I built an AI tutor that fits on one screen
doceo is an open-source AI tutor built as a Claude Code skill. It turns any topic, file, or URL into a one-screen visual lesson, calibrated to what you already know. A NotebookLM alternative for learn
TL;DR
Ask AI to explain something and you get a wall of text you have to re-read three times.
I built doceo, an open-source Claude Code skill that turns any topic, file, folder, or URL into a one-screen visual lesson: one answer, one diagram, one analogy, a quiz.
It runs locally, remembers what you already know, and gets sharper after every lesson.
doceo is a free, open-source Claude Code skill that turns any topic, file, or URL into a one-screen visual lesson: one plain answer, one diagram, one analogy, and a quick quiz. Here is why I built it.
I ask AI to explain things all day. A new codebase, a config format I have not touched in a year, a concept three layers below what I actually work on.
The answer is almost always the same shape. A wall of text. Correct, thorough, and impossible to hold in my head. I read it, I get the gist, and an hour later I could not redraw it for you.
The problem is not the model. The model knows the thing. The problem is the format. A paragraph is how you store an explanation, not how you learn one.
So I built a tool that changes the format. It is called doceo, Latin for “I teach”, and it is a Claude Code skill I open-sourced. This is what it does and why it works.
A lesson is not a paragraph
Before I wrote any code I wrote down what a lesson should actually contain. Not an article. A lesson. The kind a good teacher gives you at a whiteboard in five minutes.
It has a shape:
One sentence that answers the question directly, before anything else.
One diagram, because a picture holds in memory where a paragraph does not.
One analogy that maps the new thing onto something you already understand.
Where it fits, so the idea has a place to live next to what you know.

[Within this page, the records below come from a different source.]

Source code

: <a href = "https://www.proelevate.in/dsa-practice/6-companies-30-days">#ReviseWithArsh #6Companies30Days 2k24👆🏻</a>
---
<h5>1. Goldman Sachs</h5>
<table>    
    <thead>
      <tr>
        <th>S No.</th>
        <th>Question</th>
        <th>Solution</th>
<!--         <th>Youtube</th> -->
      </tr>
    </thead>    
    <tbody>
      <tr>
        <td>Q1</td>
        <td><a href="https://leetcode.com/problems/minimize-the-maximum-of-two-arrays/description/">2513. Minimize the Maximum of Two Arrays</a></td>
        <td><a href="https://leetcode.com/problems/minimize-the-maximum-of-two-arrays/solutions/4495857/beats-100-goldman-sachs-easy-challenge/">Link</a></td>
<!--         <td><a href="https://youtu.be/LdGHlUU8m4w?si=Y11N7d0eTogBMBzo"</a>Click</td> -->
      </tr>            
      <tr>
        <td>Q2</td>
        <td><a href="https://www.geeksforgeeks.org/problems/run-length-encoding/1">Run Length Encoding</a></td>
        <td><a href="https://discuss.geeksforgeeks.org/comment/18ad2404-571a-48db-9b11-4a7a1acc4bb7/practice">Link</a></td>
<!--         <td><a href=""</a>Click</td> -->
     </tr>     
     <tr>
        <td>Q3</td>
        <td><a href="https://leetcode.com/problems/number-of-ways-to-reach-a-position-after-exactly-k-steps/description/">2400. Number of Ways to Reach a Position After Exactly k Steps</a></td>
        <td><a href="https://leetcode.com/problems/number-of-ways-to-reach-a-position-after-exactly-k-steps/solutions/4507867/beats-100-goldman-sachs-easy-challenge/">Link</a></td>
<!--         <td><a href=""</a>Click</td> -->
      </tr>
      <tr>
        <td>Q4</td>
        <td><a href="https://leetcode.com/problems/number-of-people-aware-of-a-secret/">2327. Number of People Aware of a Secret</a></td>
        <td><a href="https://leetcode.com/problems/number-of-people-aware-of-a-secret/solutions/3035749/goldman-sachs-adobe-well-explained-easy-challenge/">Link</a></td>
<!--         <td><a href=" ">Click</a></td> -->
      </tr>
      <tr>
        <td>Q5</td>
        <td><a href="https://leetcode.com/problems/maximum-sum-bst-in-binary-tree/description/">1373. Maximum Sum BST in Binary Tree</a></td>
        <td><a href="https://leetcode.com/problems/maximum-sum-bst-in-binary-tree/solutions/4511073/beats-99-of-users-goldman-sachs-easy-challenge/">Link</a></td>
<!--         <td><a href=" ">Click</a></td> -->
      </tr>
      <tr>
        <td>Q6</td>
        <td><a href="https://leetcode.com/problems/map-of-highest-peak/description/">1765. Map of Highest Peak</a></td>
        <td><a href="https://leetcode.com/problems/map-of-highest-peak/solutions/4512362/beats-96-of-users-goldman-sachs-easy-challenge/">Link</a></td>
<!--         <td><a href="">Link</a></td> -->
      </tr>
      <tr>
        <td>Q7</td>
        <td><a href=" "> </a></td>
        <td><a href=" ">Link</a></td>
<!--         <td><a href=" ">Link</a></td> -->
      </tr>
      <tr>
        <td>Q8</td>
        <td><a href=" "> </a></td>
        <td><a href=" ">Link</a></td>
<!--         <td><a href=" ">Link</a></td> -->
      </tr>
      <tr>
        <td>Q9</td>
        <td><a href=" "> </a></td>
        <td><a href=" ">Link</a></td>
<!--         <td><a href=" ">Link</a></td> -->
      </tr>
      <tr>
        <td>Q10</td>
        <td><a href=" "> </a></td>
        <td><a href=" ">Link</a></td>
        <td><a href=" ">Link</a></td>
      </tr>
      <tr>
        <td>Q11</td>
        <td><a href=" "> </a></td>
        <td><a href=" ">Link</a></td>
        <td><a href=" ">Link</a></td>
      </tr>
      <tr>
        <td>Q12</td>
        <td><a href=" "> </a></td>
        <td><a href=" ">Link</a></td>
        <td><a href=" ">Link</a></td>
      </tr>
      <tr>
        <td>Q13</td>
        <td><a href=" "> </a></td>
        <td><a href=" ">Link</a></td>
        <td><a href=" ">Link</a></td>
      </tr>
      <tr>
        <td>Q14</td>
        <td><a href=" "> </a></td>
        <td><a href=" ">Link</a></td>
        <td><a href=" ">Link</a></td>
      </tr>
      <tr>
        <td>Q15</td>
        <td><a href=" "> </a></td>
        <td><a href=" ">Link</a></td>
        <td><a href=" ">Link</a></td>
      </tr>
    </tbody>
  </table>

Baby steps, when the thing you asked is a task and not a concept.
A short self-quiz, because you do not know a thing until you can answer a question about it.
A couple of go-deeper links for when you want the full version.
That is the whole spec. One screen, seven parts. If it does not fit on one screen, it is not a lesson yet, it is reading.
What I built
doceo is a slash command. You type /doceo and point it at anything:
a topic (”explain vector databases”)
a file or a folder (”what does this script do”)
a URL (”teach me this docs page”)
It produces two things. A one-screen visual lesson as an HTML artifact you can open in a browser, and a plain markdown note that lands in my vault so the lesson does not evaporate when I close the tab.
It is a Claude Code skill, so there is no app to install and no account to make. It is a folder of instructions Claude reads. It is public on GitHub under MIT. I built the first version and pushed it live the same day, which matters for a reason I will get to.
This is the same pattern I have used before with obsidian-second-brain: a small, sharp skill that does one thing, lives in the open, and improves in public.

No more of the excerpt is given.